DIRECTIONS
Every record must be given again word for word; no picture belongs in the copy.

MATERIAL FOR THE TASK Start Marker

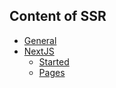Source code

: ## Content of SSR

- [General](https://github.com/ridvandmrc/Self-Learning/tree/main/ssr/generalSSR)
- [NextJS](https://github.com/ridvandmrc/Self-Learning/tree/main/ssr/nextJs)
  - [Started](https://github.com/ridvandmrc/Self-Learning/tree/main/ssr/nextJs/getStarted)
  - [Pages](https://github.com/ridvandmrc/Self-Learning/tree/main/ssr/nextJs/pages)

MATERIAL FOR THE TASK End Marker

TASK ANSWER
Source code

: ## Content of SSR

- [General](https://github.com/ridvandmrc/Self-Learning/tree/main/ssr/generalSSR)
- [NextJS](https://github.com/ridvandmrc/Self-Learning/tree/main/ssr/nextJs)
  - [Started](https://github.com/ridvandmrc/Self-Learning/tree/main/ssr/nextJs/getStarted)
  - [Pages](https://github.com/ridvandmrc/Self-Learning/tree/main/ssr/nextJs/pages)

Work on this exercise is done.